++++ Working data

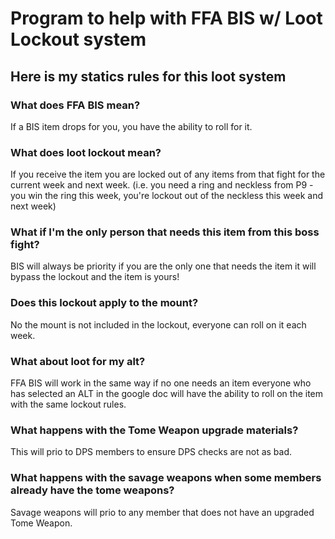 # Program to help with FFA BIS w/ Loot Lockout system 

## Here is my statics rules for this loot system 

### What does FFA BIS mean?
If a BIS item drops for you, you have the ability to roll for it.

### What does loot lockout mean?
If you receive the item you are locked out of any items from that fight for the current week  and next week. (i.e. you need a ring and neckless from P9 - you win the ring this week, you're lockout out of the neckless this week and next week)

### What if I'm the only person that needs this item from this boss fight?
BIS will always be priority if you are the only one that needs the item it will bypass the lockout and the item is yours!

### Does this lockout apply to the mount?
No the mount is not included in the lockout, everyone can roll on it each week.

### What about loot for my alt?
FFA BIS will work in the same way if no one needs an item everyone who has selected an ALT in the google doc will have the ability to roll on the item with the same lockout rules.

### What happens with the Tome Weapon upgrade materials?
This will prio to DPS members to ensure DPS checks are not as  bad.

### What happens with the savage weapons when some members already have the tome weapons?
Savage weapons will prio to any member that does not have an upgraded Tome Weapon.
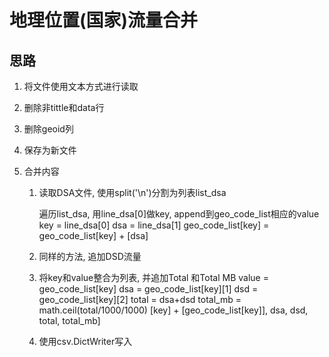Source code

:# 地理位置(国家)流量合并

## 思路

1. 将文件使用文本方式进行读取
2. 删除非tittle和data行
3. 删除geoid列
4. 保存为新文件
5. 合并内容

    1. 读取DSA文件, 使用split('\n')分割为列表list_dsa

        遍历list_dsa, 用line_dsa[0]做key, append到geo_code_list相应的value
            key = line_dsa[0]
            dsa = line_dsa[1]
            geo_code_list[key] = geo_code_list[key] + [dsa]

    2. 同样的方法, 追加DSD流量

    3. 将key和value整合为列表, 并追加Total 和Total MB
        value = geo_code_list[key]
        dsa = geo_code_list[key][1]
        dsd = geo_code_list[key][2]
        total = dsa+dsd
        total_mb = math.ceil(total/1000/1000)
        [key] + [geo_code_list[key]], dsa, dsd, total, total_mb]

    4. 使用csv.DictWriter写入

++++++++

• Work instruction
The reply should hold only the lines running from the top of the records to the line containing "### What about loot for my alt?", both included, copied exactly with no pictures.

• Your response
 # Program to help with FFA BIS w/ Loot Lockout system 

## Here is my statics rules for this loot system 

### What does FFA BIS mean?
If a BIS item drops for you, you have the ability to roll for it.

### What does loot lockout mean?
If you receive the item you are locked out of any items from that fight for the current week  and next week. (i.e. you need a ring and neckless from P9 - you win the ring this week, you're lockout out of the neckless this week and next week)

### What if I'm the only person that needs this item from this boss fight?
BIS will always be priority if you are the only one that needs the item it will bypass the lockout and the item is yours!

### Does this lockout apply to the mount?
No the mount is not included in the lockout, everyone can roll on it each week.

### What about loot for my alt?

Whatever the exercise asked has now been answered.